GSoC’18: Flux baselines, Go and more

Published:

Hello, world!

The commmunity bonding period and first 2 weeks of GSoC has come to an end. Community bonding period lasted over three weeks. I coult not do much work over first two weeks due to my end semester exams. In the third week, I implemented MADE, which is Masked Autoencoder for Distributed Estimation. I also added dilation feature for convolutions (which was a feature request for NNlib.jl).

  • PR#19: Implemented MADE architecture in Flux.
  • PR#40: Dilation support for convolutions. So far, dilation support is available for 1D, 2D and 3D convolutions.

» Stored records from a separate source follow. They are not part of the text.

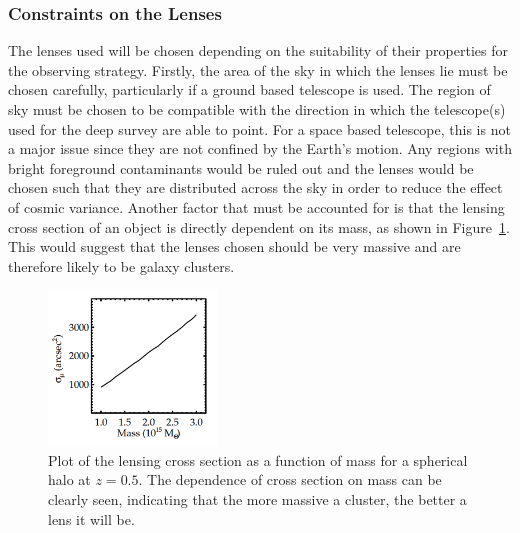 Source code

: 	\subsubsection{Constraints on the Lenses} %
	\label{sub:constraints_on_the_lenses}
		The lenses used will be chosen depending on the suitability of their properties for the observing strategy. Firstly, the area of the sky in which the lenses lie must be chosen carefully, particularly if a ground based telescope is used. The region of sky must be chosen to be compatible with the direction in which the telescope(s) used for the deep survey are able to point. For a space based telescope, this is not a major issue since they are not confined by the Earth’s motion. Any regions with bright foreground contaminants would be ruled out and the lenses would be chosen such that they are distributed across the sky in order to reduce the effect of cosmic variance. Another factor that must be accounted for is that the lensing cross section of an object is directly dependent on its mass, as shown in Figure~\ref{fig:Lensing_cross_section_as_a_function_of_mass}\cite{Optimal_mass_configurations}. This would suggest that the lenses chosen should be very massive and are therefore likely to be galaxy clusters.
		\begin{figure}[!htbp]
			\centering
				\includegraphics[width=0.4\textwidth]{../Images/Lensing_cross_section_as_a_function_of_mass.png}
			\caption[Lensing cross section as a function of mass]{\cite{Optimal_mass_configurations}Plot of the lensing cross section as a function of mass for a spherical halo at $z=0.5$. The dependence of cross section on mass can be clearly seen, indicating that the more massive a cluster, the better a lens it will be.\label{fig:Lensing_cross_section_as_a_function_of_mass}}
		\end{figure}

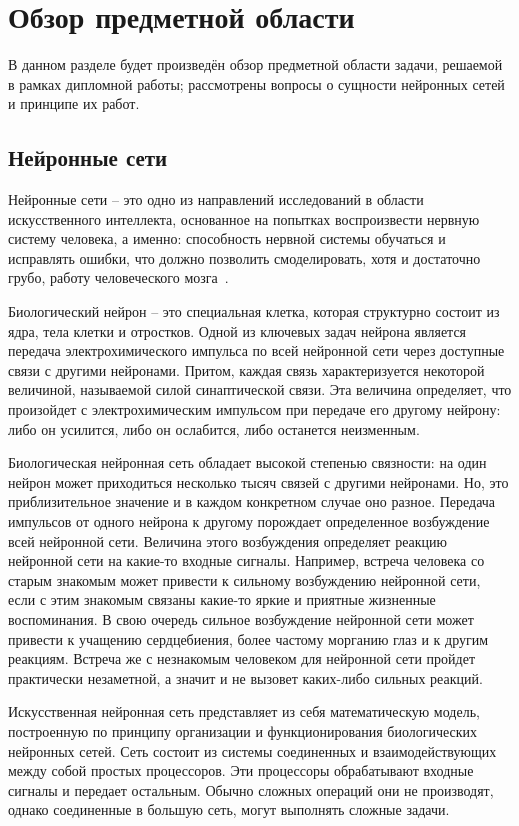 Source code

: \section{Обзор предметной области}
\label{sec:domain}

В данном разделе будет произведён обзор предметной области задачи, решаемой в рамках дипломной работы; рассмотрены вопросы о сущности нейронных сетей и принципе их работ.

\subsection{Нейронные сети}
\label{sub:domain:neuro_net}
Нейронные сети – это одно из направлений исследований в области искусственного интеллекта, основанное на попытках воспроизвести нервную систему человека, а именно: способность нервной системы обучаться и исправлять ошибки, что должно позволить смоделировать, хотя и достаточно грубо, работу человеческого мозга~\cite{domain_aiportal}.

Биологический нейрон – это специальная клетка, которая структурно состоит из ядра, тела клетки и отростков.
Одной из ключевых задач нейрона является передача электрохимического импульса по всей нейронной сети через доступные связи с другими нейронами.
Притом, каждая связь характеризуется некоторой величиной, называемой силой синаптической связи.
Эта величина определяет, что произойдет с электрохимическим импульсом при передаче его другому нейрону: либо он усилится, либо он ослабится, либо останется неизменным.

Биологическая нейронная сеть обладает высокой степенью связности: на один нейрон может приходиться несколько тысяч связей с другими нейронами.
Но, это приблизительное значение и в каждом конкретном случае оно разное.
Передача импульсов от одного нейрона к другому порождает определенное возбуждение всей нейронной сети.
Величина этого возбуждения определяет реакцию нейронной сети на какие-то входные сигналы.
Например, встреча человека со старым знакомым может привести к сильному возбуждению нейронной сети, если с этим знакомым связаны какие-то яркие и приятные жизненные воспоминания.
В свою очередь сильное возбуждение нейронной сети может привести к учащению сердцебиения, более частому морганию глаз и к другим реакциям.
Встреча же с незнакомым человеком для нейронной сети пройдет практически незаметной, а значит и не вызовет каких-либо сильных реакций.

Искусственная нейронная сеть представляет из себя математическую модель, построенную по принципу организации и функционирования биологических нейронных сетей.
Сеть состоит из системы соединенных и взаимодействующих между собой простых процессоров.
Эти процессоры обрабатывают входные сигналы и передает остальным.
Обычно сложных операций они не производят, однако соединенные в большую сеть, могут выполнять сложные задачи.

In week 1, I implemented and created demos of some seminal papers in deep reinforcement learning. The algorithms implemented were tested on environments in OpenAI Gym using the package OpenAIGym.jl. Environments used for testing are CartPole-v0, Pong-v0 and Pendulum-v0. The work done in this regard over pre-GSoC period and this week has been compiled into Flux baselines repo. As of now it contains 6 models, which include:

In week 2, I started working towards one major milestone of the project: the AlphaGo Zero model. For those of you not familiar, AlphaGo Zero is latest version of AlphaGo which is a program to play (and defeat :P) the ancient Chinese game of Go. This version of AlphaGo doesn’t take any human amateur and professional games to learn how to play Go. Instead it learns to play by playing games against itself, starting from completely random play.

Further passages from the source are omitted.